- **AVAILABLE DATA**:
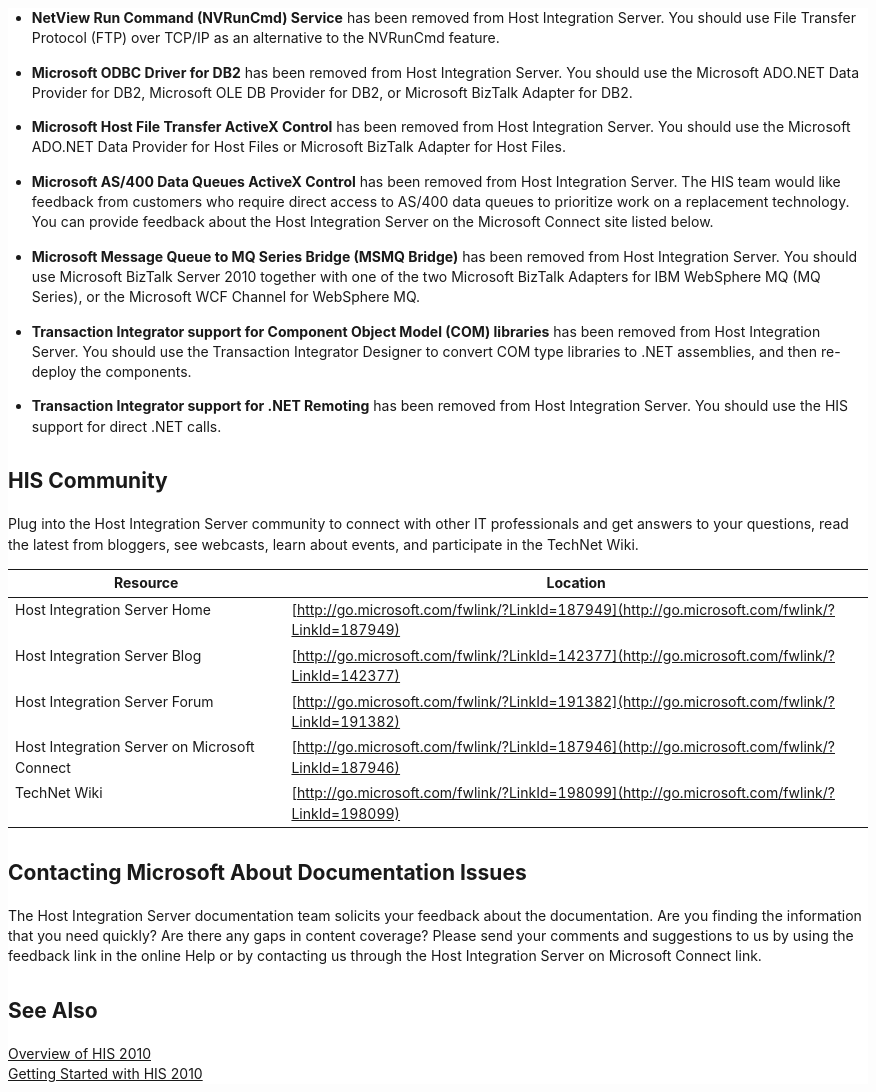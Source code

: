 -   **NetView Run Command (NVRunCmd) Service** has been removed from Host Integration Server. You should use File Transfer Protocol (FTP) over TCP/IP as an alternative to the NVRunCmd feature.  
  
-   **Microsoft ODBC Driver for DB2** has been removed from Host Integration Server. You should use the Microsoft ADO.NET Data Provider for DB2, Microsoft OLE DB Provider for DB2, or Microsoft BizTalk Adapter for DB2.  
  
-   **Microsoft Host File Transfer ActiveX Control** has been removed from Host Integration Server. You should use the Microsoft ADO.NET Data Provider for Host Files or Microsoft BizTalk Adapter for Host Files.  
  
-   **Microsoft AS/400 Data Queues ActiveX Control** has been removed from Host Integration Server. The HIS team would like feedback from customers who require direct access to AS/400 data queues to prioritize work on a replacement technology. You can provide feedback about the Host Integration Server on the Microsoft Connect site listed below.  
  
-   **Microsoft Message Queue to MQ Series Bridge (MSMQ Bridge)** has been removed from Host Integration Server. You should use Microsoft BizTalk Server 2010 together with one of the two Microsoft BizTalk Adapters for IBM WebSphere MQ (MQ Series), or the Microsoft WCF Channel for WebSphere MQ.  
  
-   **Transaction Integrator support for Component Object Model (COM) libraries** has been removed from Host Integration Server. You should use the Transaction Integrator Designer to convert COM type libraries to .NET assemblies, and then re-deploy the components.  
  
-   **Transaction Integrator support for .NET Remoting** has been removed from Host Integration Server. You should use the HIS support for direct .NET calls.  
  
## HIS Community  
 Plug into the Host Integration Server community to connect with other IT professionals and get answers to your questions, read the latest from bloggers, see webcasts, learn about events, and participate in the TechNet Wiki.  
  
|Resource|Location|  
|--------------|--------------|  
|Host Integration Server Home|[http://go.microsoft.com/fwlink/?LinkId=187949](http://go.microsoft.com/fwlink/?LinkId=187949)|  
|Host Integration Server Blog|[http://go.microsoft.com/fwlink/?LinkId=142377](http://go.microsoft.com/fwlink/?LinkId=142377)|  
|Host Integration Server Forum|[http://go.microsoft.com/fwlink/?LinkId=191382](http://go.microsoft.com/fwlink/?LinkId=191382)|  
|Host Integration Server on Microsoft Connect|[http://go.microsoft.com/fwlink/?LinkId=187946](http://go.microsoft.com/fwlink/?LinkId=187946)|  
|TechNet Wiki|[http://go.microsoft.com/fwlink/?LinkId=198099](http://go.microsoft.com/fwlink/?LinkId=198099)|  
  
## Contacting Microsoft About Documentation Issues  
 The Host Integration Server documentation team solicits your feedback about the documentation. Are you finding the information that you need quickly? Are there any gaps in content coverage? Please send your comments and suggestions to us by using the feedback link in the online Help or by contacting us through the Host Integration Server on Microsoft Connect link.  
  
## See Also  
 [Overview of HIS 2010](../HIS2010/overview-of-his-2010.md)   
 [Getting Started with HIS 2010](../HIS2010/getting-started-with-his-2010.md)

- **EXERCISE DESCRIPTION**:
Repeat the listing in full and exactly. Do not include any images.

- **TASK ANSWER**:
Source code

: -   **NetView Run Command (NVRunCmd) Service** has been removed from Host Integration Server. You should use File Transfer Protocol (FTP) over TCP/IP as an alternative to the NVRunCmd feature.  
  
-   **Microsoft ODBC Driver for DB2** has been removed from Host Integration Server. You should use the Microsoft ADO.NET Data Provider for DB2, Microsoft OLE DB Provider for DB2, or Microsoft BizTalk Adapter for DB2.  
  
-   **Microsoft Host File Transfer ActiveX Control** has been removed from Host Integration Server. You should use the Microsoft ADO.NET Data Provider for Host Files or Microsoft BizTalk Adapter for Host Files.  
  
-   **Microsoft AS/400 Data Queues ActiveX Control** has been removed from Host Integration Server. The HIS team would like feedback from customers who require direct access to AS/400 data queues to prioritize work on a replacement technology. You can provide feedback about the Host Integration Server on the Microsoft Connect site listed below.  
  
-   **Microsoft Message Queue to MQ Series Bridge (MSMQ Bridge)** has been removed from Host Integration Server. You should use Microsoft BizTalk Server 2010 together with one of the two Microsoft BizTalk Adapters for IBM WebSphere MQ (MQ Series), or the Microsoft WCF Channel for WebSphere MQ.  
  
-   **Transaction Integrator support for Component Object Model (COM) libraries** has been removed from Host Integration Server. You should use the Transaction Integrator Designer to convert COM type libraries to .NET assemblies, and then re-deploy the components.  
  
-   **Transaction Integrator support for .NET Remoting** has been removed from Host Integration Server. You should use the HIS support for direct .NET calls.  
  
## HIS Community  
 Plug into the Host Integration Server community to connect with other IT professionals and get answers to your questions, read the latest from bloggers, see webcasts, learn about events, and participate in the TechNet Wiki.  
  
|Resource|Location|  
|--------------|--------------|  
|Host Integration Server Home|[http://go.microsoft.com/fwlink/?LinkId=187949](http://go.microsoft.com/fwlink/?LinkId=187949)|  
|Host Integration Server Blog|[http://go.microsoft.com/fwlink/?LinkId=142377](http://go.microsoft.com/fwlink/?LinkId=142377)|  
|Host Integration Server Forum|[http://go.microsoft.com/fwlink/?LinkId=191382](http://go.microsoft.com/fwlink/?LinkId=191382)|  
|Host Integration Server on Microsoft Connect|[http://go.microsoft.com/fwlink/?LinkId=187946](http://go.microsoft.com/fwlink/?LinkId=187946)|  
|TechNet Wiki|[http://go.microsoft.com/fwlink/?LinkId=198099](http://go.microsoft.com/fwlink/?LinkId=198099)|  
  
## Contacting Microsoft About Documentation Issues  
 The Host Integration Server documentation team solicits your feedback about the documentation. Are you finding the information that you need quickly? Are there any gaps in content coverage? Please send your comments and suggestions to us by using the feedback link in the online Help or by contacting us through the Host Integration Server on Microsoft Connect link.  
  
## See Also  
 [Overview of HIS 2010](../HIS2010/overview-of-his-2010.md)   
 [Getting Started with HIS 2010](../HIS2010/getting-started-with-his-2010.md)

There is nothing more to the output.